Records shown:
BEGIN

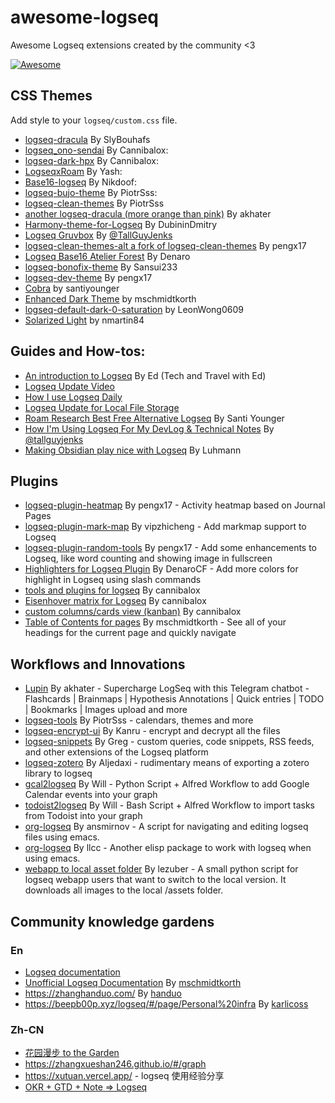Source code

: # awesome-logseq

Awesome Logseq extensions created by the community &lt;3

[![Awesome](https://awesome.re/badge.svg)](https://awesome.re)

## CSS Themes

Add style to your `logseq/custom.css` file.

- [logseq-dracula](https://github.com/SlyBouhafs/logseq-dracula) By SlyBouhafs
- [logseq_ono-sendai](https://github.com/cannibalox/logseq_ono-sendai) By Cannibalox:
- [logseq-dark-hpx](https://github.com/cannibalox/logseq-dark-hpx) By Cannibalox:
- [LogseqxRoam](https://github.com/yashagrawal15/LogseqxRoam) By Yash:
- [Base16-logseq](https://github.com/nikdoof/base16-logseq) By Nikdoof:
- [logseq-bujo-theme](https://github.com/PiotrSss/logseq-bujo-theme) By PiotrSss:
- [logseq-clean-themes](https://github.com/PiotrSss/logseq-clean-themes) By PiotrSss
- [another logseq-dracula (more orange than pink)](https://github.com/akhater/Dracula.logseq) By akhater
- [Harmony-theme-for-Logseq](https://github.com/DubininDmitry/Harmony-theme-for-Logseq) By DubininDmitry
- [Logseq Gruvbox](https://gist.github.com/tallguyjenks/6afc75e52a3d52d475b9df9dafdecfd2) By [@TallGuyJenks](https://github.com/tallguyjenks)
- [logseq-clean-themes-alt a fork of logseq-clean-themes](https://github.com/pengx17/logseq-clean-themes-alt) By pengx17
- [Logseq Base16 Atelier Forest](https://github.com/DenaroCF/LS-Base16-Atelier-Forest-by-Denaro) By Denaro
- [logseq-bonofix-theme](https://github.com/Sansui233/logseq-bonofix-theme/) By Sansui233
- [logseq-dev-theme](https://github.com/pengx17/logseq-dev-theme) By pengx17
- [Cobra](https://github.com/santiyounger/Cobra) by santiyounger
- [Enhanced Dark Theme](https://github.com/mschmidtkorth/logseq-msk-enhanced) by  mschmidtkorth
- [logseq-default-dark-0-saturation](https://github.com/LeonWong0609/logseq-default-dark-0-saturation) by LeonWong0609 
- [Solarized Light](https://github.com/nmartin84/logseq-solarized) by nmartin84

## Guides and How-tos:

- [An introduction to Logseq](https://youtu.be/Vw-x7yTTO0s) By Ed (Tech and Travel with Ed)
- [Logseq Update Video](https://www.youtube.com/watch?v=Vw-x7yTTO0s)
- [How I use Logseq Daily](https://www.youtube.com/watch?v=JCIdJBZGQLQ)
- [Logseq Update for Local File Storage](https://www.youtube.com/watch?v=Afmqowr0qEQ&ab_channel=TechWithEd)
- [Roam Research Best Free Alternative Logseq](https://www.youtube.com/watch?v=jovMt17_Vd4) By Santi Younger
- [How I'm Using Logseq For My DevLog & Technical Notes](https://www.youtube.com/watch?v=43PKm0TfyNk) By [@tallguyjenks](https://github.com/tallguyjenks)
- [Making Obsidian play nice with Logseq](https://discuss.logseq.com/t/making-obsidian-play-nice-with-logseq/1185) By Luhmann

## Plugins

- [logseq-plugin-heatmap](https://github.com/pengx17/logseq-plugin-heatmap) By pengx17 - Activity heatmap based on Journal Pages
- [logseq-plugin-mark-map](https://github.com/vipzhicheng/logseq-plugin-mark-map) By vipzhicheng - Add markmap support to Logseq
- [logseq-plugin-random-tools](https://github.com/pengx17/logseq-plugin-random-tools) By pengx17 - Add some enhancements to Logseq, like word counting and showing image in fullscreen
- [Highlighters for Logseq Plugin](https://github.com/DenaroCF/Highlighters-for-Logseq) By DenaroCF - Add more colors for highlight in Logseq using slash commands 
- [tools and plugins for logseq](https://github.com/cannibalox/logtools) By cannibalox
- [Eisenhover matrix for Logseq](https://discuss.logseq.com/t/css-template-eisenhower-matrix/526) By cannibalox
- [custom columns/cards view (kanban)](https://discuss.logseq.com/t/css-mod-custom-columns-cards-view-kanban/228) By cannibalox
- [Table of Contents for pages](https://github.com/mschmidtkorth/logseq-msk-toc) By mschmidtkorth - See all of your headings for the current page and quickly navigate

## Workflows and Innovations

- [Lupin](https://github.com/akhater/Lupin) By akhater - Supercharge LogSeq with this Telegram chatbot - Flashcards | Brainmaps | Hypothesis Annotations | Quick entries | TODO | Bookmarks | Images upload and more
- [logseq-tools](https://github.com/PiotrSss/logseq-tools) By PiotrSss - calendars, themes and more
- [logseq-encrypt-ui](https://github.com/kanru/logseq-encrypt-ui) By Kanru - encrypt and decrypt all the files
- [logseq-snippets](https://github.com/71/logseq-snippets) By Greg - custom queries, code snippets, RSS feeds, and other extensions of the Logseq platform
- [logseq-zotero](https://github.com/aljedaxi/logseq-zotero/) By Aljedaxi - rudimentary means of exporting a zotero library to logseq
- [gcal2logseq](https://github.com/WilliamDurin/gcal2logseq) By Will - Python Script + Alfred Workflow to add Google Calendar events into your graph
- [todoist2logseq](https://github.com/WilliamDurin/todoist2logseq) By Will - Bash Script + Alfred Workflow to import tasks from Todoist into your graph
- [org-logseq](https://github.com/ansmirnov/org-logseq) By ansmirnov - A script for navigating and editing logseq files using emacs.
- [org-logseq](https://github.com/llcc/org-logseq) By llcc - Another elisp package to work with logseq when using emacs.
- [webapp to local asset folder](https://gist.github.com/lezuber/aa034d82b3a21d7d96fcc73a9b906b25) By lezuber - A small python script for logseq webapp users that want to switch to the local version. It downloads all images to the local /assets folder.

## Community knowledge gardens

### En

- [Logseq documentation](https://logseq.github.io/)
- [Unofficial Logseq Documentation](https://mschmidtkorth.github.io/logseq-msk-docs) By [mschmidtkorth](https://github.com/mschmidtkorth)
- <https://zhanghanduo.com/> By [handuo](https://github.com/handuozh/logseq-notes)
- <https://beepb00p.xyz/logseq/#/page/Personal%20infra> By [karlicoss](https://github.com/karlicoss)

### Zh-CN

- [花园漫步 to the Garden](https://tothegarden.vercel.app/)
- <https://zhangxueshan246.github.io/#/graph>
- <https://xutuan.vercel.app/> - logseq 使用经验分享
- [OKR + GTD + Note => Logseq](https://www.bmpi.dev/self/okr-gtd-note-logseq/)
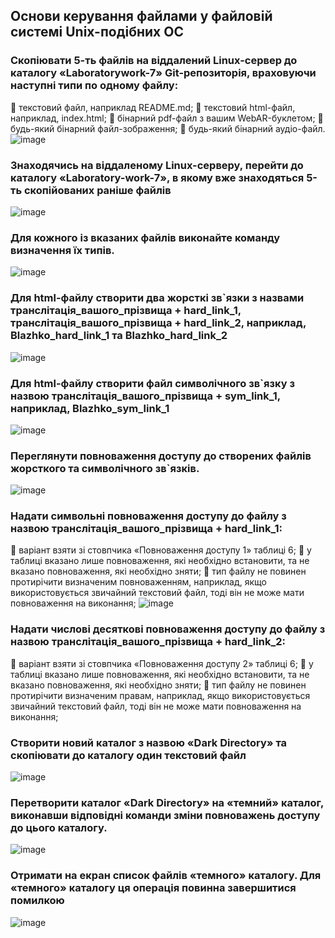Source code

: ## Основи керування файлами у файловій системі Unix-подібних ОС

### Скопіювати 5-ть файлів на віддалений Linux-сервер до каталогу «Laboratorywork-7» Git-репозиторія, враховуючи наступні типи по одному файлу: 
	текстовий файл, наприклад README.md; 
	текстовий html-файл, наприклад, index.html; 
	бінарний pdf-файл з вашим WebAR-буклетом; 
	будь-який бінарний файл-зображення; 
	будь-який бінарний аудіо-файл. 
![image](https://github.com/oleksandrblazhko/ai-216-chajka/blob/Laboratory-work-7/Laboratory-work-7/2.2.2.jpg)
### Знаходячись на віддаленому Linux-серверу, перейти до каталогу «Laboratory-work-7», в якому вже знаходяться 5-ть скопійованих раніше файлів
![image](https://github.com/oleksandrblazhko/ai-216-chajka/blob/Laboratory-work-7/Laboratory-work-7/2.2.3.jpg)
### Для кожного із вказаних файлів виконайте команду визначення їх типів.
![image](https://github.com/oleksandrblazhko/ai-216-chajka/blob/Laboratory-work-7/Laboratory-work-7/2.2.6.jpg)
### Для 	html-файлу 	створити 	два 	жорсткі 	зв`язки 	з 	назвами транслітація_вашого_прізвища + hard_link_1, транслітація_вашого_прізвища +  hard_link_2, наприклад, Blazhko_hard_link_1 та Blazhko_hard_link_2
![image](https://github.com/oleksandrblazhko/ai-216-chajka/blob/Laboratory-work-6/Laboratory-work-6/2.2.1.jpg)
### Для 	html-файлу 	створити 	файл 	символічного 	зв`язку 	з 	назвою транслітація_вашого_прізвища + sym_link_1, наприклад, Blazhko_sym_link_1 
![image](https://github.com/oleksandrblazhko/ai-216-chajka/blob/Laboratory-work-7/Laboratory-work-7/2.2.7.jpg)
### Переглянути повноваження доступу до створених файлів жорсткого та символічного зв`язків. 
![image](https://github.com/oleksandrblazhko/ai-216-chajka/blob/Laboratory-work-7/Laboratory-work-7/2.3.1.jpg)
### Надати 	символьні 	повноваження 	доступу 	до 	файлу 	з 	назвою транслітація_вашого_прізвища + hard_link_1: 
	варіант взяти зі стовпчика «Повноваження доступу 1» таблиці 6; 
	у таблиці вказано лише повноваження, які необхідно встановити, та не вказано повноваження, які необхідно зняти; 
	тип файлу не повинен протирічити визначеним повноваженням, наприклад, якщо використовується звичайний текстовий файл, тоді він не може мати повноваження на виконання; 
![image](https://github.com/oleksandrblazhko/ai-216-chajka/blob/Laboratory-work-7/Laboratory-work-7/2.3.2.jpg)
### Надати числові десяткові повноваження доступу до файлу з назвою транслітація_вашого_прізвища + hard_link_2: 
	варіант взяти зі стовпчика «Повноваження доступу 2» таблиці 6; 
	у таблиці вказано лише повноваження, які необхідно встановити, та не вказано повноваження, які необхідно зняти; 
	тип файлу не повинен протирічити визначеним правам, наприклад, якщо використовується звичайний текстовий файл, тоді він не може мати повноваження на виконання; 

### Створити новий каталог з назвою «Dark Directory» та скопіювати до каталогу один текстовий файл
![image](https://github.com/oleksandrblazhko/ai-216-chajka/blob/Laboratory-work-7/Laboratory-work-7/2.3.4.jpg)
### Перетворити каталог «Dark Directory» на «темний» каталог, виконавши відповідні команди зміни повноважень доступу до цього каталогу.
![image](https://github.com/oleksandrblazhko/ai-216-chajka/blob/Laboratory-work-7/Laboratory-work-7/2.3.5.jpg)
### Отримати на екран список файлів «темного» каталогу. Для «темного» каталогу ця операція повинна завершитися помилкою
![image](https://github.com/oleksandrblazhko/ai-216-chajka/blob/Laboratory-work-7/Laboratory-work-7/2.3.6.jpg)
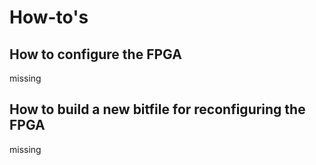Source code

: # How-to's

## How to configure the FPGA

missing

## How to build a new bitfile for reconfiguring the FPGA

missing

END

Exercise requirements:
What lines in the material above include "mschmidtkorth"? Copy every one of them.

Task answer:
- [Enhanced Dark Theme](https://github.com/mschmidtkorth/logseq-msk-enhanced) by  mschmidtkorth
- [Table of Contents for pages](https://github.com/mschmidtkorth/logseq-msk-toc) By mschmidtkorth - See all of your headings for the current page and quickly navigate
- [Unofficial Logseq Documentation](https://mschmidtkorth.github.io/logseq-msk-docs) By [mschmidtkorth](https://github.com/mschmidtkorth)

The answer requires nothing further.